== Action item ==
Once you find the line with "presented in the", copy it and every line after it through the end of the entries below, exactly as written.
━━━━━━━━━━━━━━━━━━━━
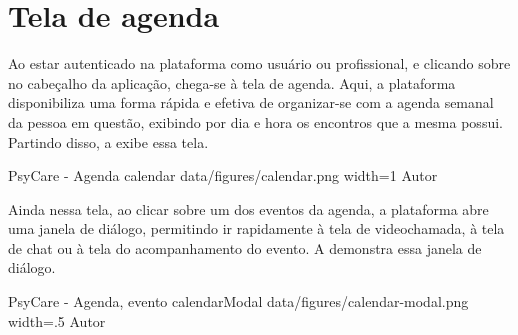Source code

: \section{Tela de agenda}
\label{sec:agenda}

Ao estar autenticado na plataforma como usuário ou profissional, e clicando sobre  no cabeçalho da aplicação, chega-se à tela de agenda. Aqui, a plataforma disponibiliza uma forma rápida e efetiva de organizar-se com a agenda semanal da pessoa em questão, exibindo por dia e hora os encontros que a mesma possui. Partindo disso, a  exibe essa tela.

\image
    {PsyCare - Agenda}
    {calendar}
    {data/figures/calendar.png}
    {width=1\textwidth}
    {Autor}

Ainda nessa tela, ao clicar sobre um dos eventos da agenda, a plataforma abre uma janela de diálogo, permitindo ir rapidamente à tela de videochamada, à tela de chat ou à tela do acompanhamento do evento. A  demonstra essa janela de diálogo.

\image
    {PsyCare - Agenda, evento}
    {calendarModal}
    {data/figures/calendar-modal.png}
    {width=.5\textwidth}
    {Autor}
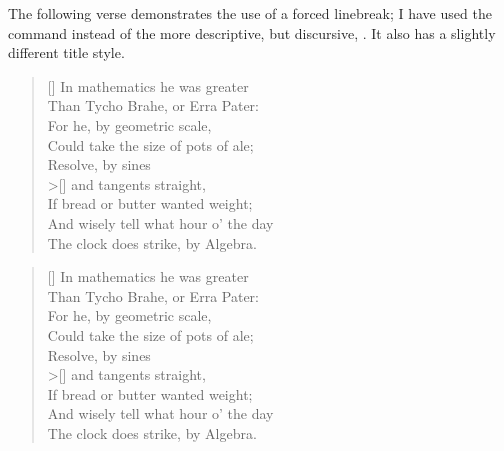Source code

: The following verse demonstrates the use of a forced 
linebreak; I have
used the \cmd{\\>} command instead of the more descriptive,
but discursive, \cmd{\verselinebreak}. It also
has a slightly different title style.
\begin{lcode}
\renewcommand{\PoemTitlefont}{%
              \normalfont\large\itshape\centering}
\settowidth{\versewidth}{Than Tycho Brahe, or Erra Pater:}
\begin{verse}[\versewidth]
In mathematics he was greater \\
Than Tycho Brahe, or Erra Pater: \\
For he, by geometric scale, \\
Could take the size of pots of ale;\\ 
\settowidth{\versewidth}{Resolve by}%
Resolve, by sines \\>[\versewidth] and tangents straight, \\
If bread or butter wanted weight; \\
And wisely tell what hour o' the day \\
The clock does strike, by Algebra.
\end{verse}
\end{lcode}


\renewcommand{\PoemTitlefont}{\normalfont\large\itshape\centering}
\settowidth{\versewidth}{Than Tycho Brahe, or Erra Pater:}
\begin{verse}[\versewidth]
In mathematics he was greater \\
Than Tycho Brahe, or Erra Pater: \\
For he, by geometric scale, \\
Could take the size of pots of ale;\\ 
\settowidth{\versewidth}{Resolve by}%
Resolve, by sines \\>[\versewidth] and tangents straight, \\
If bread or butter wanted weight; \\
And wisely tell what hour o' the day \\
The clock does strike, by Algebra.
\end{verse}

\vspace{\onelineskip}

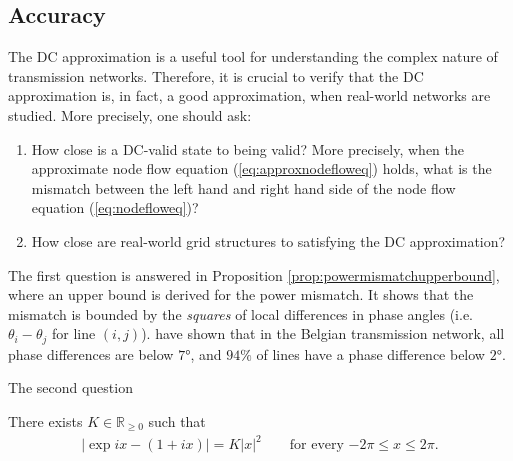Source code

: \documentclass[main.tex]{subfiles}
\begin{document}
\subsection{Accuracy}
The DC approximation is a useful tool for understanding the complex nature of transmission networks. Therefore, it is crucial to verify that the DC approximation is, in fact, a good approximation, when real-world networks are studied. More precisely, one should ask:
\begin{enumerate}
    \item How close is a DC-valid state to being valid? More precisely, when the approximate node flow equation (\ref{eq:approxnodefloweq}) holds, what is the mismatch between the left hand and right hand side of the node flow equation (\ref{eq:nodefloweq})?
    \item How close are real-world grid structures to satisfying the DC approximation?
\end{enumerate}

The first question is answered in Proposition \ref{prop:powermismatchupperbound}, where an upper bound is derived for the power mismatch. It shows that the mismatch is bounded by the \emph{squares} of local differences in phase angles (i.e. $\theta_i - \theta_j$ for line $(i,j)$). \citet{Purchala} have shown that in the Belgian transmission network, all phase differences are below $7 \si{\degree}$, and $94\si{\percent}$ of lines have a phase difference below $2\si{\degree}$.

The second question  


\begin{lemma}\label{lem:expaprrox}
There exists $K \in \mathbb{R}_{\geq 0}$ such that
\begin{align*}
    |\exp ix - (1 + ix)| = K |x|^2 \qquad \text{for every $-2\pi \leq x \leq 2\pi$}.
\end{align*}
\end{lemma}
\end{document}
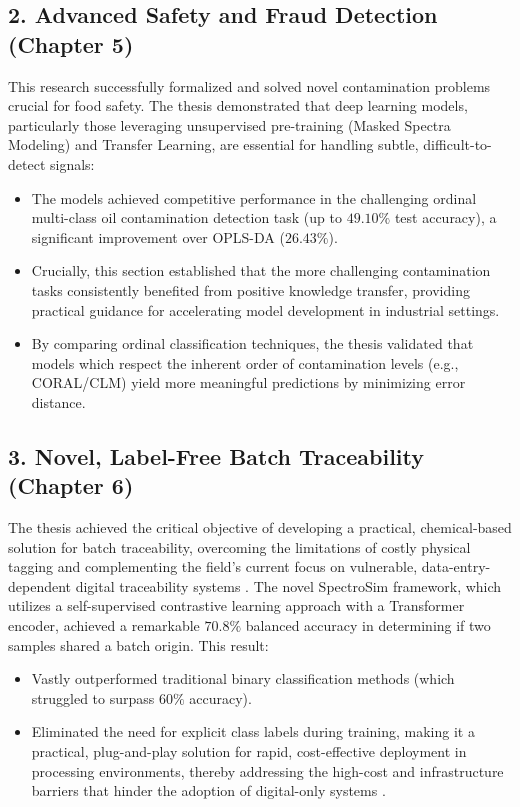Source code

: \subsection*{2. Advanced Safety and Fraud Detection (Chapter 5)}

This research successfully formalized and solved novel contamination problems crucial for food safety. The thesis demonstrated that deep learning models, particularly those leveraging unsupervised pre-training (Masked Spectra Modeling) and Transfer Learning, are essential for handling subtle, difficult-to-detect signals:
\begin{itemize}
\item The models achieved competitive performance in the challenging ordinal multi-class oil contamination detection task (up to $49.10\%$ test accuracy), a significant improvement over OPLS-DA ($26.43\%$).
\item Crucially, this section established that the more challenging contamination tasks consistently benefited from positive knowledge transfer, providing practical guidance for accelerating model development in industrial settings.
\item By comparing ordinal classification techniques, the thesis validated that models which respect the inherent order of contamination levels (e.g., CORAL/CLM) yield more meaningful predictions by minimizing error distance.
\end{itemize}

\subsection*{3. Novel, Label-Free Batch Traceability (Chapter 6)}

The thesis achieved the critical objective of developing a practical, chemical-based solution for batch traceability, overcoming the limitations of costly physical tagging \citep{Mai2010} and complementing the field's current focus on vulnerable, data-entry-dependent digital traceability systems \citep{turkson2025digital, jiang2025traceability}. The novel SpectroSim framework, which utilizes a self-supervised contrastive learning approach with a Transformer encoder, achieved a remarkable $70.8\%$ balanced accuracy in determining if two samples shared a batch origin. This result:
\begin{itemize}
\item Vastly outperformed traditional binary classification methods (which struggled to surpass $60\%$ accuracy).
\item Eliminated the need for explicit class labels during training, making it a practical, plug-and-play solution for rapid, cost-effective deployment in processing environments, thereby addressing the high-cost and infrastructure barriers that hinder the adoption of digital-only systems \citep{Untal2025}.
\end{itemize}

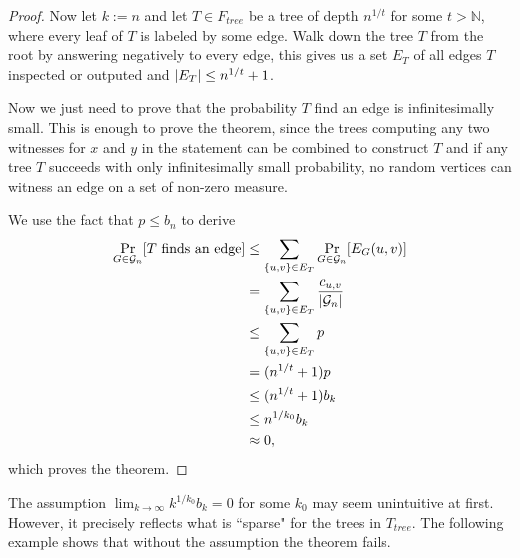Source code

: \begin{proof}
Now let $k:=n$ and let $T\in F_{tree}$ be a tree of depth $n^{1/t}$ for some $t>\mathbb{N}$, where every leaf of $T$ is labeled by some edge. Walk down the tree $T$ from the root by answering negatively to every edge, this gives us a set $E_T$ of all edges $T$ inspected or outputed and $\left|{E_T}\right|\leq n^{1/t}+1$.

Now we just need to prove that the probability $T$ find an edge is infinitesimally small. This is enough to prove the theorem, since the trees computing any two witnesses for $x$ and $y$ in the statement can be combined to construct $T$ and if any tree $T$ succeeds with only infinitesimally small probability, no random vertices can witness an edge on a set of non-zero measure.

We use the fact that $p\leq b_n$ to derive 
\begin{align}
\Pr_{G\in\mathcal{G}_n}[T\text{ finds an edge}]&\leq \sum_{\{u,v\}\in E_T} \Pr_{G\in \mathcal{G}_n}[E_G(u,v)]\\
&=\sum_{\{u,v\}\in E_T} \frac{c_{u,v}}{\left|{\mathcal{G}_n}\right|}\\
&\leq\sum_{\{u,v\}\in E_T} p\\
&=(n^{1/t}+1)p\\
&\leq(n^{1/t}+1)b_k\\
&\leq n^{1/k_0}b_k\\
&\approx 0,
\end{align}
which proves the theorem.
\end{proof}

The assumption $\lim_{k\to \infty} k^{1/k_0}b_k=0$ for some $k_0$ may seem unintuitive at first. However, it precisely reflects what is ``sparse" for the trees in $T_{tree}$. The following example shows that without the assumption the theorem fails.

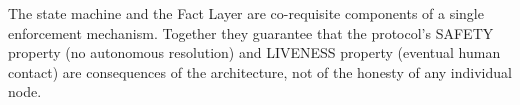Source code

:The state machine and the Fact Layer are co-requisite components of a single enforcement mechanism. Together they guarantee that the protocol's SAFETY property (no autonomous resolution) and LIVENESS property (eventual human contact) are consequences of the architecture, not of the honesty of any individual node.
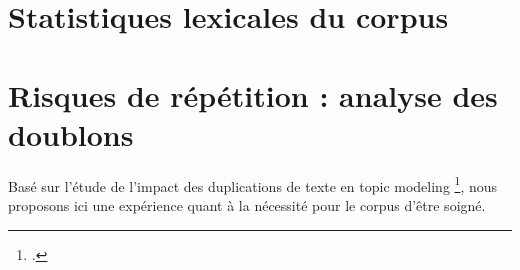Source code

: \section{Statistiques lexicales du corpus}
\label{subsec:corpus_lexical_stats}

\section{Risques de répétition : analyse des doublons}
\label{subsec:corpus_repetition}

Basé sur l'étude de l'impact des duplications de texte en topic modeling \footcite{schofield2017quantifying}, nous proposons ici une expérience
quant à la nécessité pour le corpus d'être soigné.

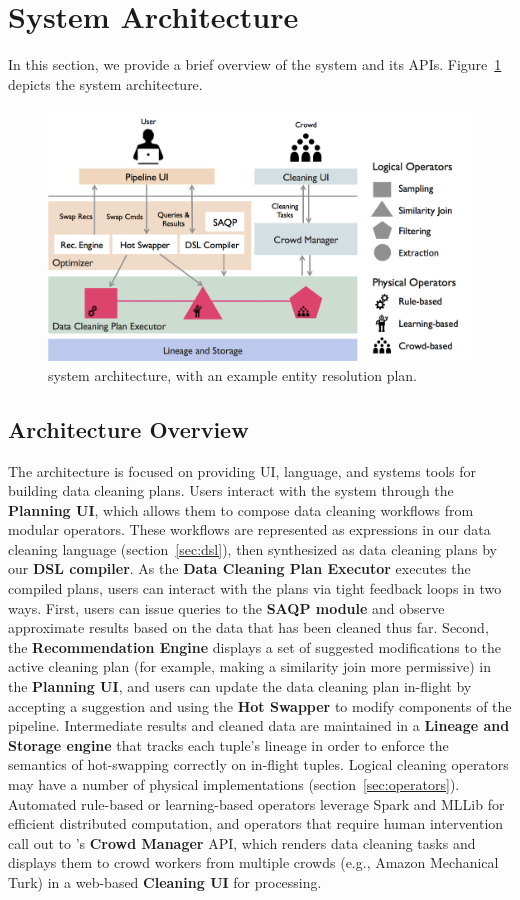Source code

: \section{System Architecture}

In this section, we provide a brief overview of the \sys system and its APIs.
Figure~\ref{fig:arch} depicts the system architecture.

\begin{figure}[t]
\centering
\vspace{-0.5cm}
\includegraphics[width = .5\textwidth]{figs/architecture.png}
\vspace{-0.7cm}
\caption{\sys system architecture, with an example entity resolution plan.}
\label{fig:arch}
\end{figure}

\subsection{Architecture Overview}
The \sys architecture is focused on providing UI, language, and systems tools for building data cleaning plans.
Users interact with the system through the \textbf{Planning UI}, which allows them to compose data cleaning workflows from modular operators.
These workflows are represented as expressions in our data cleaning language (section~\ref{sec:dsl}), then synthesized as data cleaning plans by our \textbf{DSL compiler}.
As the \textbf{Data Cleaning Plan Executor} executes the compiled plans, users can interact with the plans via tight feedback loops in two ways.
First, users can issue queries to the \textbf{SAQP module} and observe approximate results based on the data that has been cleaned thus far.
Second, the \textbf{Recommendation Engine} displays a set of suggested modifications to the active cleaning plan (for example, making a similarity join more permissive) in the \textbf{Planning UI}, and users can update the data cleaning plan in-flight by accepting a suggestion and using the \textbf{Hot Swapper} to modify components of the pipeline.
Intermediate results and cleaned data are maintained in a \textbf{Lineage and Storage engine} that tracks each tuple's lineage in order to enforce the semantics of hot-swapping correctly on in-flight tuples.
Logical cleaning operators may have a number of physical implementations (section~\ref{sec:operators}).
Automated rule-based or learning-based operators leverage Spark and MLLib for efficient distributed computation, and operators that require human intervention call out to \sys's \textbf{Crowd Manager} API, which renders data cleaning tasks and displays them to crowd workers from multiple crowds (e.g., Amazon Mechanical Turk) in a web-based \textbf{Cleaning UI} for processing.

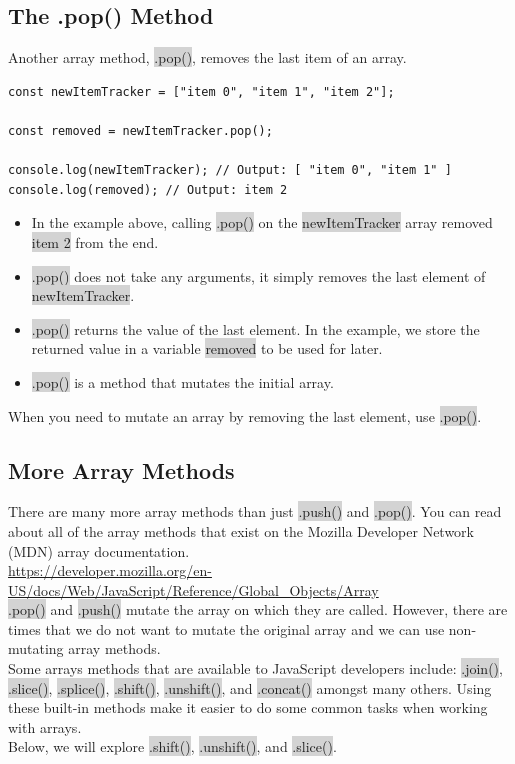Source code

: \documentclass[11pt]{article}
\begin{document}
\subsection{The .pop() Method}
Another array method, \colorbox{lightgray}{.pop()}, removes the last item of an array.
\begin{lstlisting}
const newItemTracker = ["item 0", "item 1", "item 2"];

const removed = newItemTracker.pop();

console.log(newItemTracker); // Output: [ "item 0", "item 1" ]
console.log(removed); // Output: item 2
\end{lstlisting}
\begin{itemize}[leftmargin = *]
\item In the example above, calling \colorbox{lightgray}{.pop()} on the \colorbox{lightgray}{newItemTracker} array removed \colorbox{lightgray}{item 2} from the end.
\item \colorbox{lightgray}{.pop()} does not take any arguments, it simply removes the last element of \colorbox{lightgray}{newItemTracker}.
\item \colorbox{lightgray}{.pop()} returns the value of the last element. In the example, we store the returned value in a variable \colorbox{lightgray}{removed} to be used for later.
\item \colorbox{lightgray}{.pop()} is a method that mutates the initial array.

\end{itemize}
When you need to mutate an array by removing the last element, use \colorbox{lightgray}{.pop()}.

\subsection{More Array Methods}
There are many more array methods than just \colorbox{lightgray}{.push()} and \colorbox{lightgray}{.pop()}. You can read about all of the array methods that exist on the Mozilla Developer Network (MDN) array documentation. \\
\underline{https://developer.mozilla.org/en-US/docs/Web/JavaScript/Reference/Global\_Objects/Array}\\
\newline
\colorbox{lightgray}{.pop()} and \colorbox{lightgray}{.push()} mutate the array on which they are called. However, there are times that we do not want to mutate the original array and we can use non-mutating array methods. \\
\newline
Some arrays methods that are available to JavaScript developers include: \colorbox{lightgray}{.join()}, \colorbox{lightgray}{.slice()}, \colorbox{lightgray}{.splice()}, \colorbox{lightgray}{.shift()}, \colorbox{lightgray}{.unshift()}, and \colorbox{lightgray}{.concat()} amongst many others. Using these built-in methods make it easier to do some common tasks when working with arrays. \\
\newline
Below, we will explore \colorbox{lightgray}{.shift()}, \colorbox{lightgray}{.unshift()}, and \colorbox{lightgray}{.slice()}. 
\end{document}
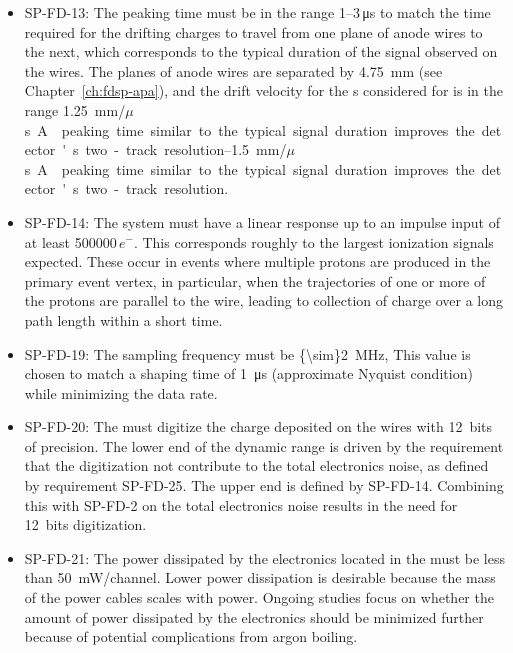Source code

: \begin{itemize}
\item SP-FD-13: The  peaking time must be in the range \numrange{1}{3}\,\si{\micro\second} 
to match the time required for the drifting charges to travel from one plane of anode
wires to the next, which corresponds to the typical duration of the signal observed
on the wires. The planes of anode wires are separated by \SI{4.75}{mm} 
(see Chapter~\ref{ch:fdsp-apa}), and the drift velocity for
the \efield{}s considered for  is in the range
\SIrange{1.25}{1.5}{mm/$\mu$s}. %
A  peaking time  similar to the typical signal duration improves the detector's two-track resolution.  

\item SP-FD-14: The system must have a linear response up to an impulse input of 
at least \num{500000}\,$e^{-}$.  This corresponds roughly to the largest 
ionization signals expected. 
These occur in events where multiple protons are produced 
in the primary event vertex, in particular, when the trajectories of one 
or more of %
the protons are parallel to the wire, %
leading to collection of charge over a long path length within a short time.

\item SP-FD-19:  The  sampling frequency must be \SI{{\sim}2}{MHz},
This value is chosen to match a  shaping time of \SI{1}{\micro\second} 
(approximate Nyquist condition) while minimizing the data rate.

\item SP-FD-20:  The  must digitize the charge deposited on the wires 
with 12~bits of precision.  The lower end of the  dynamic 
range is driven by the requirement that the digitization not contribute 
to the total electronics noise, as defined by requirement SP-FD-25. The upper end
is defined by SP-FD-14. Combining this with SP-FD-2 on the total electronics noise 
results in the need for 12~bits digitization. 


\item SP-FD-21:   The power dissipated by the electronics located in the  must
be less than \SI{50}{mW/channel}. Lower power dissipation is desirable because 
the mass of the power cables scales with  power. 
 Ongoing studies 
focus on whether the amount of power dissipated by the electronics 
should be minimized further 
 because of potential complications from 
argon boiling. %


\end{itemize}
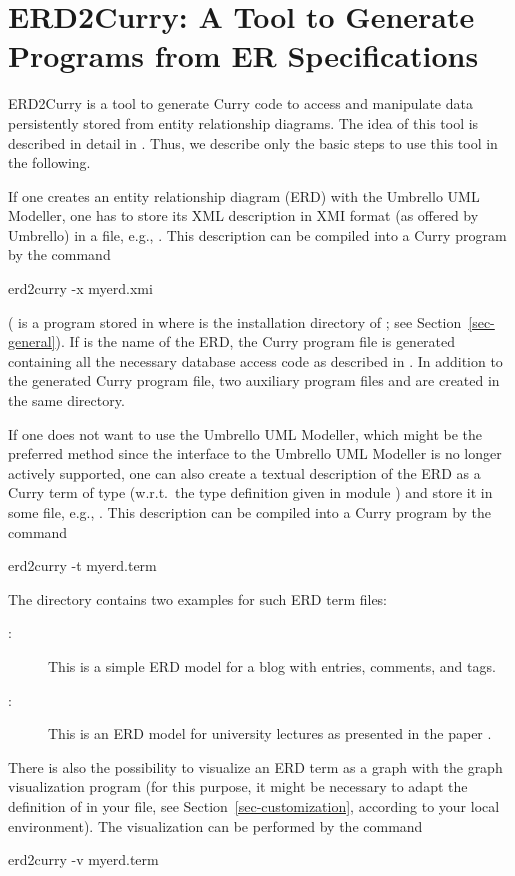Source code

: \section{ERD2Curry: A Tool to Generate Programs from ER Specifications}
\label{sec-erd2curry}

ERD2Curry
is a tool to generate Curry code to access and manipulate data
persistently stored from
entity relationship diagrams.
The idea of this tool is described in detail in
\cite{BrasselHanusMueller08PADL}.
Thus, we describe only the basic steps to use this tool
in the following.

If one creates an entity relationship diagram (ERD)
with the Umbrello UML Modeller, one has to store its
XML description in XMI format (as offered by Umbrello)
in a file, e.g., .
This description can be compiled into a Curry program by the
command
\begin{curry}
erd2curry -x myerd.xmi
\end{curry}
( is a program stored in 
where \cyshome is the installation directory of \CYS;
see Section~\ref{sec-general}).
If  is the name of the ERD, the Curry program file
 is generated containing all the necessary
database access code as described in \cite{BrasselHanusMueller08PADL}.
In addition to the generated Curry program file,
two auxiliary program files
 and 
are created in the same directory.

If one does not want to use the Umbrello UML Modeller,
which might be the preferred method since the interface to the
Umbrello UML Modeller is no longer actively supported,
one can also create a textual description of the ERD
as a Curry term of type 
(w.r.t.\ the type definition given in module
)
and store it in some file, e.g., .
This description can be compiled into a Curry program by the
command
\begin{curry}
erd2curry -t myerd.term
\end{curry}
%
The directory 
contains two examples for such ERD term files:
\begin{description}
\item[:]
This is a simple ERD model for a blog with entries, comments,
and tags.
\item[:]
This is an ERD model for university lectures as
presented in the paper \cite{BrasselHanusMueller08PADL}.
\end{description}
%
There is also the possibility to visualize an ERD term
as a graph with the graph visualization program 
(for this purpose, it might be necessary to adapt the definition
of  in your \ccode{\curryrc} file,
see Section~\ref{sec-customization},
according to your local environment).
The visualization can be performed by the command
\begin{curry}
erd2curry -v myerd.term
\end{curry}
━━━━━━━━━━━━━━━━━━━━
== Result ==
presented in the paper \cite{BrasselHanusMueller08PADL}.
\end{description}
%
There is also the possibility to visualize an ERD term
as a graph with the graph visualization program 
(for this purpose, it might be necessary to adapt the definition
of  in your \ccode{\curryrc} file,
see Section~\ref{sec-customization},
according to your local environment).
The visualization can be performed by the command
\begin{curry}
erd2curry -v myerd.term
\end{curry}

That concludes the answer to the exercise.